昨年5月に新国立劇場でカタリーナ・ワーグナーさん演出のフィデリオを観た時の感想記事にも書きましたが、私はこの作品に必ずしも親しんでいる訳ではなく、そこまで魅力的な作品とも感じていません。ベートーベンの交響曲やピアノ・ソナタの崇高なまでの完成度に達していない、という印象を持っています。

 

(参考)2018.5.27 ベートーベン/フィデリオ(新国立劇場)

https://ameblo.jp/franz2013/entry-12379340049.html

 

なので、今回の公演はオペラでなく演奏会形式ということもあり、聴きに行こうかどうか最初は迷いましたが、やはり大好きなパーヴォさんとN響の公演であること、これだけ蒼々たる歌手を揃えた公演にはなかなかお目にかからないこと、そして何と言っても、来年のベートーベン生誕250周年を先取りした公演であることから、チケットを取りました。

 

 

 

そして聴いてきた感想ですが、いや~、さすがこれだけのスター歌手のみなさんが揃った公演、歌といい、演奏のクオリティといい、極めてレベルの高いコンサートでした!

 

ミヒャエル・シャーデさん、フランツ=ヨーゼフ・ゼーリッヒさん、ヴォルフガング・コッホさんを始め男性陣の歌手は万全!シャーデさんは魔笛のタミーノをよく歌っている印象がありましたが、いつの間にかフロレスタンも歌うんですね~。

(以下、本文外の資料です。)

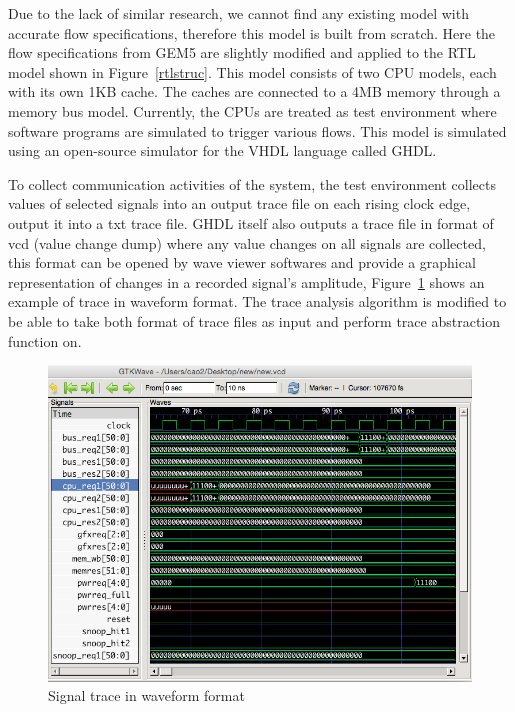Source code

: \documentclass[12pt,frontmatter,copyright,thesis]{usfmanus}
\begin{document}
 Due to the lack of similar research, we cannot find any existing model with accurate flow specifications,
therefore this model is built from scratch.
Here the flow specifications from GEM5 are slightly modified and applied
to the RTL model shown in Figure~\ref{rtlstruc}.
 This model consists of two CPU models, each with its own 1KB cache.
 The caches are connected to a 4MB memory through a memory bus model.
 Currently, the CPUs are treated as test environment where software programs are simulated to trigger various flows.
 This model is simulated using an open-source simulator for the VHDL language called GHDL.


 To collect communication activities of the system,
 the test environment collects values of selected signals
 into an output trace file on each rising clock edge, output it
 into a txt trace file.
GHDL itself also
outputs a trace file in format of vcd (value change dump) where
any value changes on all signals are collected, this format
can be opened by wave viewer softwares and provide a 
graphical representation of changes in a recorded signal's amplitude,
Figure~\ref{wave} shows an example of trace in waveform format.
The trace analysis algorithm is modified to be able
to take both format of trace files as input and
perform trace abstraction function on.
 \begin{figure} [h]
\centerline{
\includegraphics[width=5in]{wave.png}}
\caption{Signal trace in waveform format}
\label{wave}
\end{figure}
\end{document}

第2幕冒頭のアリアなど、新国立劇場の時のステファン・グールドさんとはまた別の魅力を持った素晴らしいフロレスタンでした。温かみのある声がロッコによく合うゼーリッヒさん、迫力のピツァロのコッホさんも見事!

 

レオノーラのアドリアンヌ・ピエチョンカさんは第1幕終盤のアリアや第2幕でフロレスタンを助ける場面などさすがの歌!そしてマルツェリーネにモイツァ・エルトマンさんとは何と贅沢な配役なのか!オペラの作品で聴くのはR.シュトラウス/ばらの騎士の可憐なゾフィー(2014年のザルツブルク音楽祭)以来、久しぶりでしたが、美しい声といい、卓抜な演技力といい、魅了されっぱなしでした!

 

パーヴォ・ヤルヴィさんとN響は物語を進めるところ、じっくり歌うところ、メリハリのついた素敵な演奏。キビキビとしたフィデリオ序曲、たっぷり歌ったレオノーレ序曲第3番(第2幕冒頭に置かれていた)、フロレスタンのアリアの前の悲痛で深遠な短調の音楽(レオノーレ3番とのあざやかな対比)、ピツァロがフロレスタン殺害を語る場面での金管の強奏などなど、パーヴォさんならではの振幅の大きな指揮と演奏に大いに魅了されました!新国立劇場の合唱団もさすがのクオリティ、ラストの追い込みも見事でした。

 

 

 

ということで、歌や演奏は大変クオリティの高い公演でしたが、その一方で、やはり私にとってフィデリオは苦手な作品、ということを改めて実感した公演でもありました…。オペラではこれまで3回観てきて、特に昨年の新国立劇場の公演はカタリーナ・ワーグナーさんの斬新な演出もあり、とても楽しめましたが、オペラでなく演奏会形式でより音楽と歌と歌詞に集中すると、どうも馴染めない感を強く持ちます。

 

プログラムのパーヴォさんのメッセージにあったように、このオペラのテーマである愛や正義はもちろん崇高で大切なものだと思いますが、それが声高に語られてもリアリティを持って実感できない、それに尽きるような気がします。ヴェルディのオペラで語られる愛や正義には十二分に共感して涙を流すこともしばしばですが、ヴェルディの時のような感情をなかなか持てないのです…。

 

 

う~ん、フィデリオという作品は、私にはまだまだ距離のある作品ということが、今日の非常にグレードの高い公演で、逆に分ってしまいました(笑)。でも、オペラには沢山の作品があり、得意な作品、不得意な作品、人それぞれ。まだこれから実演に触れる機会もあることでしょう。フィデリオを十分に理解するのは、来年ベートーベン生誕250周年の宿題にしたいと思います!